Aurelie Leclercq‐Vandelannoitte
The purpose of this paper is to investigate the dynamics that underlie contradictions and paradoxes in organizational change over time. Little research has explored the role of…
Abstract
Purpose
The purpose of this paper is to investigate the dynamics that underlie contradictions and paradoxes in organizational change over time. Little research has explored the role of contradictions and paradoxes in the continuous cycle of organizing, which are simultaneously embedded in the process and outcomes of organizational change. An encompassing framework, based on the thinking of Michel Foucault, more fully captures both the paradoxical roots and the effects of organizational change.
Design/methodology/approach
An in‐depth qualitative case study of an IT‐based organizational change in a company offers a clear longitudinal analysis, based on 31 semi‐structured interviews and direct field observation.
Findings
The Foucauldian framework deepens understanding of organizational change and its underlying dynamics by highlighting contradictions and paradoxes as both the medium and the outcome of the organizing process over time. The organizing process evolves through power‐knowledge relations, which are forces that provide the energy to make change possible.

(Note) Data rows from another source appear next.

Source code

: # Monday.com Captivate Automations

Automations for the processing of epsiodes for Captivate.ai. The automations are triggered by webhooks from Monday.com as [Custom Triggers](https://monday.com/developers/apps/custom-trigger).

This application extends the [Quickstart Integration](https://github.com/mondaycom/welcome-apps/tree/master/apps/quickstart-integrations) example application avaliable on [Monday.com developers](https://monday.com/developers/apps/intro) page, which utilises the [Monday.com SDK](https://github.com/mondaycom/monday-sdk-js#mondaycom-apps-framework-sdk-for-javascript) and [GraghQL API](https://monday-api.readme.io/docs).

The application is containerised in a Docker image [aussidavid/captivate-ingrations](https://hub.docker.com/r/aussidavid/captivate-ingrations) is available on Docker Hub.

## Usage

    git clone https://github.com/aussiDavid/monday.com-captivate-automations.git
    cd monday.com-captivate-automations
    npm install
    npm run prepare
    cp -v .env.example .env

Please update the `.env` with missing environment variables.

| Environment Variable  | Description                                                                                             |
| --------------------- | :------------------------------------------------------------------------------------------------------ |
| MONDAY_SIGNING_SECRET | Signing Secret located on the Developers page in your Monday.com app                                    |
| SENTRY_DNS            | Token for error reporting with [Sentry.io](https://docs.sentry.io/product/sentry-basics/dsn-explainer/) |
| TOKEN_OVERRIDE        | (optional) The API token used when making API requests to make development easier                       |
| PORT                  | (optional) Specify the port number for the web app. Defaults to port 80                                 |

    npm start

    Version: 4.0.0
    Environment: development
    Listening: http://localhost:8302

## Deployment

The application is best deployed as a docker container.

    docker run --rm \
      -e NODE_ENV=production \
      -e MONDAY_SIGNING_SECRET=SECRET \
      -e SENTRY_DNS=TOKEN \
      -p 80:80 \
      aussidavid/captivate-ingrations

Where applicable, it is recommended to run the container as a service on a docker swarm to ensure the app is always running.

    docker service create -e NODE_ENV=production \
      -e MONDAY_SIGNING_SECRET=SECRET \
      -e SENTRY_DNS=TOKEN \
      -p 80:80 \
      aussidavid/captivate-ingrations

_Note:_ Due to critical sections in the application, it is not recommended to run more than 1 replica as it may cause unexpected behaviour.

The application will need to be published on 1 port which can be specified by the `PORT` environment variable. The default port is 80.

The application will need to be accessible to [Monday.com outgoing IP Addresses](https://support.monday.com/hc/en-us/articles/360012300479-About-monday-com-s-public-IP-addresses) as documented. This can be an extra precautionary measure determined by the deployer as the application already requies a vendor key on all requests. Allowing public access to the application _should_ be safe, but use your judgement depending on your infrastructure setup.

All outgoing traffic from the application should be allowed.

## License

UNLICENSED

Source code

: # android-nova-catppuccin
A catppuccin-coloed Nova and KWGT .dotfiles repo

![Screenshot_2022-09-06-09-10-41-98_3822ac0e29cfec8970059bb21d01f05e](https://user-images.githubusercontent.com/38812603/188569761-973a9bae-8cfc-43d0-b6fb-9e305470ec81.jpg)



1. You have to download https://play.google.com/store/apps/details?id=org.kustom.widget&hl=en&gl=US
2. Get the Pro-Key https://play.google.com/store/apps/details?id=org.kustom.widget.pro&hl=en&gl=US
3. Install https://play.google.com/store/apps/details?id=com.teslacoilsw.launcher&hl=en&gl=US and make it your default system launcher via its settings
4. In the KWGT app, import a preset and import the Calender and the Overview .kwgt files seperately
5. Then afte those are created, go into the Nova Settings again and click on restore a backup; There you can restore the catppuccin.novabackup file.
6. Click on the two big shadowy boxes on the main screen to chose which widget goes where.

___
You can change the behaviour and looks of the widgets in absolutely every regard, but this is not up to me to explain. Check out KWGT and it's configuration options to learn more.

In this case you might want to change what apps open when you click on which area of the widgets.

Research limitations/implications
The findings indicate the need for further research to develop insight into Foucauldian concepts, such as by replicating the proposed methodology in other companies or with other types of organizational change.
Practical implications
This paper is of managerial interest for various corporate players (management, human resources, information management) who must understand what underlies employees' acceptance of organizational change.
Originality/value
The proposed conceptual model can help interpret the role of contradictions and paradoxes in the organizing process. The strength of this “political model of organizational change” is that it can be combined with other perspectives, such as change management, to explore how organizations drive change and how managers can integrate contradictions and paradoxes in change management to help the organization further evolve.